(What you should do) Search term "door": copy each line of the records that contains it.

(Source texts of formatted documents)
────────

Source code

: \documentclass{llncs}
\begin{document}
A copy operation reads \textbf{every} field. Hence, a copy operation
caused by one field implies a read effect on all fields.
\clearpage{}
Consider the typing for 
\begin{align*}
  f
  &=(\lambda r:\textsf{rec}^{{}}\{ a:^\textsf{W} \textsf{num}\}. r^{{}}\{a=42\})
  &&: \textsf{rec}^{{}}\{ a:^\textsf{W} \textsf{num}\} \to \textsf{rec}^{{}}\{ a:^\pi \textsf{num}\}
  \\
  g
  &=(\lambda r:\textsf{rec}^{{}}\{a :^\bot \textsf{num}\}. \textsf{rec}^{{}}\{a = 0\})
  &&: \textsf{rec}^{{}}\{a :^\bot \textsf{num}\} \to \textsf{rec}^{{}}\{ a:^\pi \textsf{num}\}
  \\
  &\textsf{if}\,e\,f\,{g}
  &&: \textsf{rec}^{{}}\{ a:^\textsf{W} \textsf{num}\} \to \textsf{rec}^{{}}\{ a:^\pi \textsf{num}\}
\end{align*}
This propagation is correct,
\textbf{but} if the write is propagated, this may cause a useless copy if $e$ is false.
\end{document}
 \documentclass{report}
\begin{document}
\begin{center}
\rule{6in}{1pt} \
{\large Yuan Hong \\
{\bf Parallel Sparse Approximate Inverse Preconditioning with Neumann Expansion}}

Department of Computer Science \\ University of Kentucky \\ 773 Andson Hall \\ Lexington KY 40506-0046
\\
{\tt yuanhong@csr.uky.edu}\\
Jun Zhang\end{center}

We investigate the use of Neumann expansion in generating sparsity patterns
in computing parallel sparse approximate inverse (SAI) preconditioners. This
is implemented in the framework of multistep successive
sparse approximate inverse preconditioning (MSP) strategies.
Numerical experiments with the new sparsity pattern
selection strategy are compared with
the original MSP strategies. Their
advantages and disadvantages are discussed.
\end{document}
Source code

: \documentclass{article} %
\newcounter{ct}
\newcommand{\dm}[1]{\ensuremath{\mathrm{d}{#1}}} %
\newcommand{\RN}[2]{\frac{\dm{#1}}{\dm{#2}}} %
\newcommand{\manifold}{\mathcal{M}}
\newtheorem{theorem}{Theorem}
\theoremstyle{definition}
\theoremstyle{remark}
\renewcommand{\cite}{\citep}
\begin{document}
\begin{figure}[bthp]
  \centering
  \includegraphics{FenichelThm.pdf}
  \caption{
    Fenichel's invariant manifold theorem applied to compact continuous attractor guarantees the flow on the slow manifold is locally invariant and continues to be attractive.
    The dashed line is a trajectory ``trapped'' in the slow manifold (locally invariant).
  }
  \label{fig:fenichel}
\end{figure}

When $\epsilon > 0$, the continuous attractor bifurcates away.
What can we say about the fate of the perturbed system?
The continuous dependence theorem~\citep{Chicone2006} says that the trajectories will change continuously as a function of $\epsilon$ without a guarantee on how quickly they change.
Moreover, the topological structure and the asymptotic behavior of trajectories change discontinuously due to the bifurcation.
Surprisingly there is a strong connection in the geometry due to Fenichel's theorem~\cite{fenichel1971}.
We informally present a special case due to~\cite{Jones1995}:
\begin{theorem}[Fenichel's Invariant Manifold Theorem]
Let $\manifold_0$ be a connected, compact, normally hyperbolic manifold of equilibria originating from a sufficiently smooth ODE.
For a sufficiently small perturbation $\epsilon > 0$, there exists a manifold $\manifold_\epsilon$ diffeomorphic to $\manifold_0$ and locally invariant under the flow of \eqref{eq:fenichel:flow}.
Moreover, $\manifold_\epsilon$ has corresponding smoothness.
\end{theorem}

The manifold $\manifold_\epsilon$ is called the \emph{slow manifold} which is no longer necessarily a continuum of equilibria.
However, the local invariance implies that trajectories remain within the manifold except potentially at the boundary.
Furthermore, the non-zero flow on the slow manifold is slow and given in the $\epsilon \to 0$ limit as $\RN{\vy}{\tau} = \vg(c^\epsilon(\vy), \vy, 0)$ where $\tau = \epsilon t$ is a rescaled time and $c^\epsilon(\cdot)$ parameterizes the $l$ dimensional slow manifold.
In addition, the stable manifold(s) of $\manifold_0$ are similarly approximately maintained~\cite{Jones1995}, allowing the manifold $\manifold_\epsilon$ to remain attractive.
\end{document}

────────

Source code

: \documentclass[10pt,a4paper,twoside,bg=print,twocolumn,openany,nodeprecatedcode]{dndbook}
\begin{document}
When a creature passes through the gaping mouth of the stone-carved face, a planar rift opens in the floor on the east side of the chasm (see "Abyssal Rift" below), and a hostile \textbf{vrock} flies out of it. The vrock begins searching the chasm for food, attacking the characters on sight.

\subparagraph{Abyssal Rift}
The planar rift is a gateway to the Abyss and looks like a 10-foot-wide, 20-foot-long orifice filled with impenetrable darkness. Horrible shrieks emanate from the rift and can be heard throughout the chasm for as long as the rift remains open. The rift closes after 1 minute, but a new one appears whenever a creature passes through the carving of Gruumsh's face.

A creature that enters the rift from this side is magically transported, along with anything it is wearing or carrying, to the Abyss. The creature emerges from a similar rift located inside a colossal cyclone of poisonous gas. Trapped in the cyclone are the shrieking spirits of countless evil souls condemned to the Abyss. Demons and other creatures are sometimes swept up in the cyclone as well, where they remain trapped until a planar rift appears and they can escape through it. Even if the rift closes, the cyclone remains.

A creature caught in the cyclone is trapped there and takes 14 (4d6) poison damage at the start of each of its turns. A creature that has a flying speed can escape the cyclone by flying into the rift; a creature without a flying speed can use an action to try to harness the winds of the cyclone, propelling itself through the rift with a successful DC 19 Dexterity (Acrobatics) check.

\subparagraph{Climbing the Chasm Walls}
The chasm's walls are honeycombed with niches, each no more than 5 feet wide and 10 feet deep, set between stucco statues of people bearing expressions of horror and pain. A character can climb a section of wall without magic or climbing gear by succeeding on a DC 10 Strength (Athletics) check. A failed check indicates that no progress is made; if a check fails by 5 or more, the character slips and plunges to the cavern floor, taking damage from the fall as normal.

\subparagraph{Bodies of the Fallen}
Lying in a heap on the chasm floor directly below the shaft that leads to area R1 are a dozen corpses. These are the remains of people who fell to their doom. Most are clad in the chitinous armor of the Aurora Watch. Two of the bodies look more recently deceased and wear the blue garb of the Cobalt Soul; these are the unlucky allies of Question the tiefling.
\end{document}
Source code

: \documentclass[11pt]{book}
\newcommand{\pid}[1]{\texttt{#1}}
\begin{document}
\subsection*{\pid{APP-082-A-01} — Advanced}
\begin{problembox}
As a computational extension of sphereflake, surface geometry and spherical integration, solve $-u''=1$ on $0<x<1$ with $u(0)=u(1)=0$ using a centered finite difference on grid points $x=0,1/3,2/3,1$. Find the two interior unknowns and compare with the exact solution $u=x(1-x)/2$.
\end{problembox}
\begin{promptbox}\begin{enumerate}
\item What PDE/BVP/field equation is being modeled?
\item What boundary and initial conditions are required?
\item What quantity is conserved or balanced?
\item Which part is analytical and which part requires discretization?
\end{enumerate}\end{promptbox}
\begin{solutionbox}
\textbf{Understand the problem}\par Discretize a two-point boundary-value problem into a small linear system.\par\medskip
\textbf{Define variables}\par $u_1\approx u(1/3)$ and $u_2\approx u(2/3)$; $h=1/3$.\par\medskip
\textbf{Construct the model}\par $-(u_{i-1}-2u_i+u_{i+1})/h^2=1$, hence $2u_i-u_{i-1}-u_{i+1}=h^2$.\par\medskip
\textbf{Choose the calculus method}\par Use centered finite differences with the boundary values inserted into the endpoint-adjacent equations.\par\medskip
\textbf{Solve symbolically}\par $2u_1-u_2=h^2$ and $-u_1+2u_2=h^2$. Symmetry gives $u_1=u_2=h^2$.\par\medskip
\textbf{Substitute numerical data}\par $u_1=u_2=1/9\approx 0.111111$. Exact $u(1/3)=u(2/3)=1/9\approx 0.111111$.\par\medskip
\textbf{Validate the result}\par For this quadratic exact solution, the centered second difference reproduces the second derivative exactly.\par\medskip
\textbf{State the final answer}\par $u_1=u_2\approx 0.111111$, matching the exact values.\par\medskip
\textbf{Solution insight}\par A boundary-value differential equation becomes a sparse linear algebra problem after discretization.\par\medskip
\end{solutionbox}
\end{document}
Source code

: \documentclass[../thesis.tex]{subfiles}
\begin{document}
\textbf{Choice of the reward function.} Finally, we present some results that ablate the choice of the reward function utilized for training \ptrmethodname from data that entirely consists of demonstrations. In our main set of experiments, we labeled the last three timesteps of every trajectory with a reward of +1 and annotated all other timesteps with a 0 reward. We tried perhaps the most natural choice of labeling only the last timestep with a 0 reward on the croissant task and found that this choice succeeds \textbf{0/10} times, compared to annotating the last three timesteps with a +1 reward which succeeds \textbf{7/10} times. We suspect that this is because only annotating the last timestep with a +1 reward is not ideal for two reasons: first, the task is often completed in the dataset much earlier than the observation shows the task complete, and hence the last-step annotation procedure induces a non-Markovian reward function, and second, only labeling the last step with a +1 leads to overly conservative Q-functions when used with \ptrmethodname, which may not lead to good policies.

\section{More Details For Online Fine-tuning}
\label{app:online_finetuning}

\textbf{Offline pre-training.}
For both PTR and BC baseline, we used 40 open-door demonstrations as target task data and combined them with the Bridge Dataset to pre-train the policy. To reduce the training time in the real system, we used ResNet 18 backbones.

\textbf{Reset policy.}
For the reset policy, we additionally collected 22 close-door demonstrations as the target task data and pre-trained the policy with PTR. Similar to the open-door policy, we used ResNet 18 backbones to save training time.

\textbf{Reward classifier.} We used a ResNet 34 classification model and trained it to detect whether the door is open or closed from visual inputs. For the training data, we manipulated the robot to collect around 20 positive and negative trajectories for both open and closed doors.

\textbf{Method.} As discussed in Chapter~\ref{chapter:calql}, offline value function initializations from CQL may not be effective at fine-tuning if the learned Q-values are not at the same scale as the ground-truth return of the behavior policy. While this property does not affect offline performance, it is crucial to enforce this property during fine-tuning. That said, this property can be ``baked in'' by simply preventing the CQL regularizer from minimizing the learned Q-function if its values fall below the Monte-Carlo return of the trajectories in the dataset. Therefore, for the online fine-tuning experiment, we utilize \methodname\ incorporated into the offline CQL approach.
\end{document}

────────

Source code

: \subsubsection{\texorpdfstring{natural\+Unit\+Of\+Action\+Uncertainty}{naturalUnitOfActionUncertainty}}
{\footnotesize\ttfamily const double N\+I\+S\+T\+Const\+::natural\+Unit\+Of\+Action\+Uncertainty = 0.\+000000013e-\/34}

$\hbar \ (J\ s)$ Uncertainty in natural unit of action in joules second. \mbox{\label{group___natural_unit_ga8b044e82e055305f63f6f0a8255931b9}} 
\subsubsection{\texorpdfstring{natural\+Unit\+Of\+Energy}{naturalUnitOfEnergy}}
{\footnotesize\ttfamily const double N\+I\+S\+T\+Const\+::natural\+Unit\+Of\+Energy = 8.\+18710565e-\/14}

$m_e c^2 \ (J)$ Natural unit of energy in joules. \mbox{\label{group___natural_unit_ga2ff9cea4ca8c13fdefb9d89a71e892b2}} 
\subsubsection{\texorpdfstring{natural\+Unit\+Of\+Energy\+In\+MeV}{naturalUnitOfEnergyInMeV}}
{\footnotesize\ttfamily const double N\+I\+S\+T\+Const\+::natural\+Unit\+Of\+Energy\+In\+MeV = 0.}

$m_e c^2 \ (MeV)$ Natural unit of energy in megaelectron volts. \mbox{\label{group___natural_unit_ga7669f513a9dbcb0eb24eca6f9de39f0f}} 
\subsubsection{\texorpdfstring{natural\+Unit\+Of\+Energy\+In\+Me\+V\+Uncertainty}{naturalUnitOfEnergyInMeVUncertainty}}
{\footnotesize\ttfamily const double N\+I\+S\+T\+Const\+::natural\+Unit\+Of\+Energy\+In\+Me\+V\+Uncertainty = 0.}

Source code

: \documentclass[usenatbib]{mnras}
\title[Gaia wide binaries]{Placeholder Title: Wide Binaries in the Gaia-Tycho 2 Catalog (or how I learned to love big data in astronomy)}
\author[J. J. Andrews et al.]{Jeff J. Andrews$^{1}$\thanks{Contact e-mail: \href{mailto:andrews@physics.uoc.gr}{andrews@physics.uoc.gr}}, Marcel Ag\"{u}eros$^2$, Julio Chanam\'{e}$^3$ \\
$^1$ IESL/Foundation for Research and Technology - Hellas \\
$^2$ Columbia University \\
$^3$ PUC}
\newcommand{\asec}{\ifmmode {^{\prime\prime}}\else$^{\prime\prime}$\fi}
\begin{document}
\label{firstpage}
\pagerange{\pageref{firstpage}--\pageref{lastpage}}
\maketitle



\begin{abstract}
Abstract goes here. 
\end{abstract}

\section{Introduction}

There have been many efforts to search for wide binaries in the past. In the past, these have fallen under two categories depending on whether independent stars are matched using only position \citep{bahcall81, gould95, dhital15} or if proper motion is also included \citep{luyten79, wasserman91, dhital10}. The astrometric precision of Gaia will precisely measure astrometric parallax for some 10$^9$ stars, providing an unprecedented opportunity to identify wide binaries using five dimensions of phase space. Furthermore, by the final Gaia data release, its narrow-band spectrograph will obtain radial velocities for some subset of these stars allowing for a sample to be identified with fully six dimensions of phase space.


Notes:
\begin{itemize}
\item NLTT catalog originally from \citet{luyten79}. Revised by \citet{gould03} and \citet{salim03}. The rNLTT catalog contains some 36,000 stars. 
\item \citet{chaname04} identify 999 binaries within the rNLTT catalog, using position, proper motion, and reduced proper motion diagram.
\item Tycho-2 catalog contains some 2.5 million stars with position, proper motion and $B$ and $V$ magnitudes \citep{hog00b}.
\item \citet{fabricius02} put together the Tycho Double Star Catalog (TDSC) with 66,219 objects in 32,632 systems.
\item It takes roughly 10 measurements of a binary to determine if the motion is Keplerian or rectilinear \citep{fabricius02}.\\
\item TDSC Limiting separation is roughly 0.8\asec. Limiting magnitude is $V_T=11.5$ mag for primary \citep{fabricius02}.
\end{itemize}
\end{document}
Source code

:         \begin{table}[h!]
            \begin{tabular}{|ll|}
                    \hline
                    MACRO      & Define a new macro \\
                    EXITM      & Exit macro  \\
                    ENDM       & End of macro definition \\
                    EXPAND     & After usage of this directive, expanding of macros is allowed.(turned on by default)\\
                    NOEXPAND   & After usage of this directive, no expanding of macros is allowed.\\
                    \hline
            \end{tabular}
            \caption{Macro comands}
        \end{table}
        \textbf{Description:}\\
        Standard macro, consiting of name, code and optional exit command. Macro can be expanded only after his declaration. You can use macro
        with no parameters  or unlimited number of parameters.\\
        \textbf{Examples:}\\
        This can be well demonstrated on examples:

────────

(Written answer)
For both PTR and BC baseline, we used 40 open-door demonstrations as target task data and combined them with the Bridge Dataset to pre-train the policy. To reduce the training time in the real system, we used ResNet 18 backbones.
For the reset policy, we additionally collected 22 close-door demonstrations as the target task data and pre-trained the policy with PTR. Similar to the open-door policy, we used ResNet 18 backbones to save training time.
\textbf{Reward classifier.} We used a ResNet 34 classification model and trained it to detect whether the door is open or closed from visual inputs. For the training data, we manipulated the robot to collect around 20 positive and negative trajectories for both open and closed doors.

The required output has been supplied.